*** EXERCISE INPUTS ***

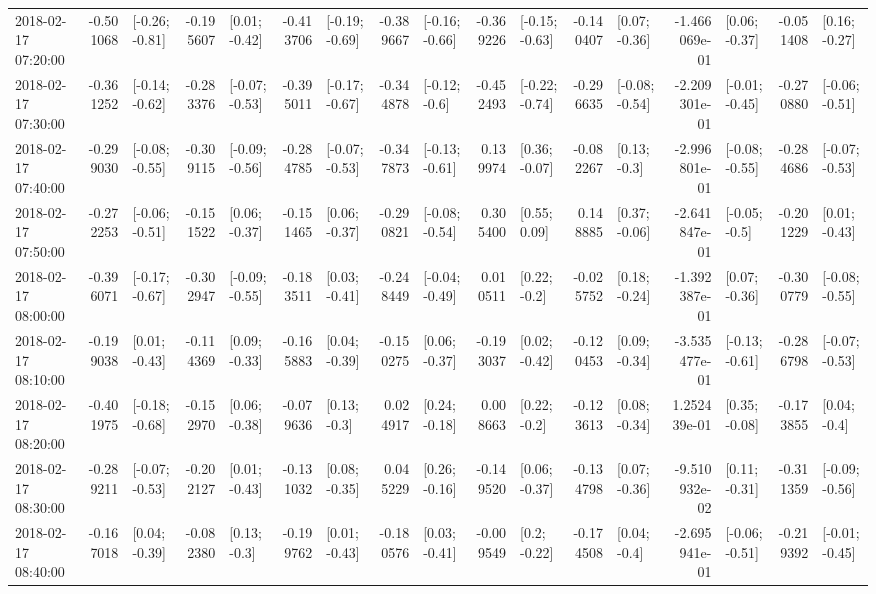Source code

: \begin{tabular}{lrlrlrlrlrlrlrlrl}
2018-02-17 07:20:00 & -0.501068 &  [-0.26; -0.81] & -0.195607 &   [0.01; -0.42] & -0.413706 &  [-0.19; -0.69] & -0.389667 &  [-0.16; -0.66] & -0.369226 &  [-0.15; -0.63] & -0.140407 &   [0.07; -0.36] & -1.466069e-01 &   [0.06; -0.37] & -0.051408 &   [0.16; -0.27] \\
2018-02-17 07:30:00 & -0.361252 &  [-0.14; -0.62] & -0.283376 &  [-0.07; -0.53] & -0.395011 &  [-0.17; -0.67] & -0.344878 &   [-0.12; -0.6] & -0.452493 &  [-0.22; -0.74] & -0.296635 &  [-0.08; -0.54] & -2.209301e-01 &  [-0.01; -0.45] & -0.270880 &  [-0.06; -0.51] \\
2018-02-17 07:40:00 & -0.299030 &  [-0.08; -0.55] & -0.309115 &  [-0.09; -0.56] & -0.284785 &  [-0.07; -0.53] & -0.347873 &  [-0.13; -0.61] &  0.139974 &   [0.36; -0.07] & -0.082267 &    [0.13; -0.3] & -2.996801e-01 &  [-0.08; -0.55] & -0.284686 &  [-0.07; -0.53] \\
2018-02-17 07:50:00 & -0.272253 &  [-0.06; -0.51] & -0.151522 &   [0.06; -0.37] & -0.151465 &   [0.06; -0.37] & -0.290821 &  [-0.08; -0.54] &  0.305400 &    [0.55; 0.09] &  0.148885 &   [0.37; -0.06] & -2.641847e-01 &   [-0.05; -0.5] & -0.201229 &   [0.01; -0.43] \\
2018-02-17 08:00:00 & -0.396071 &  [-0.17; -0.67] & -0.302947 &  [-0.09; -0.55] & -0.183511 &   [0.03; -0.41] & -0.248449 &  [-0.04; -0.49] &  0.010511 &    [0.22; -0.2] & -0.025752 &   [0.18; -0.24] & -1.392387e-01 &   [0.07; -0.36] & -0.300779 &  [-0.08; -0.55] \\
2018-02-17 08:10:00 & -0.199038 &   [0.01; -0.43] & -0.114369 &   [0.09; -0.33] & -0.165883 &   [0.04; -0.39] & -0.150275 &   [0.06; -0.37] & -0.193037 &   [0.02; -0.42] & -0.120453 &   [0.09; -0.34] & -3.535477e-01 &  [-0.13; -0.61] & -0.286798 &  [-0.07; -0.53] \\
2018-02-17 08:20:00 & -0.401975 &  [-0.18; -0.68] & -0.152970 &   [0.06; -0.38] & -0.079636 &    [0.13; -0.3] &  0.024917 &   [0.24; -0.18] &  0.008663 &    [0.22; -0.2] & -0.123613 &   [0.08; -0.34] &  1.252439e-01 &   [0.35; -0.08] & -0.173855 &    [0.04; -0.4] \\
2018-02-17 08:30:00 & -0.289211 &  [-0.07; -0.53] & -0.202127 &   [0.01; -0.43] & -0.131032 &   [0.08; -0.35] &  0.045229 &   [0.26; -0.16] & -0.149520 &   [0.06; -0.37] & -0.134798 &   [0.07; -0.36] & -9.510932e-02 &   [0.11; -0.31] & -0.311359 &  [-0.09; -0.56] \\
2018-02-17 08:40:00 & -0.167018 &   [0.04; -0.39] & -0.082380 &    [0.13; -0.3] & -0.199762 &   [0.01; -0.43] & -0.180576 &   [0.03; -0.41] & -0.009549 &    [0.2; -0.22] & -0.174508 &    [0.04; -0.4] & -2.695941e-01 &  [-0.06; -0.51] & -0.219392 &  [-0.01; -0.45] \\

\end{tabular}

*** End of EXERCISE INPUTS ***

Copy down each line in the entries that has the word "tabular".

: \begin{tabular}{lrlrlrlrlrlrlrlrl}
\end{tabular}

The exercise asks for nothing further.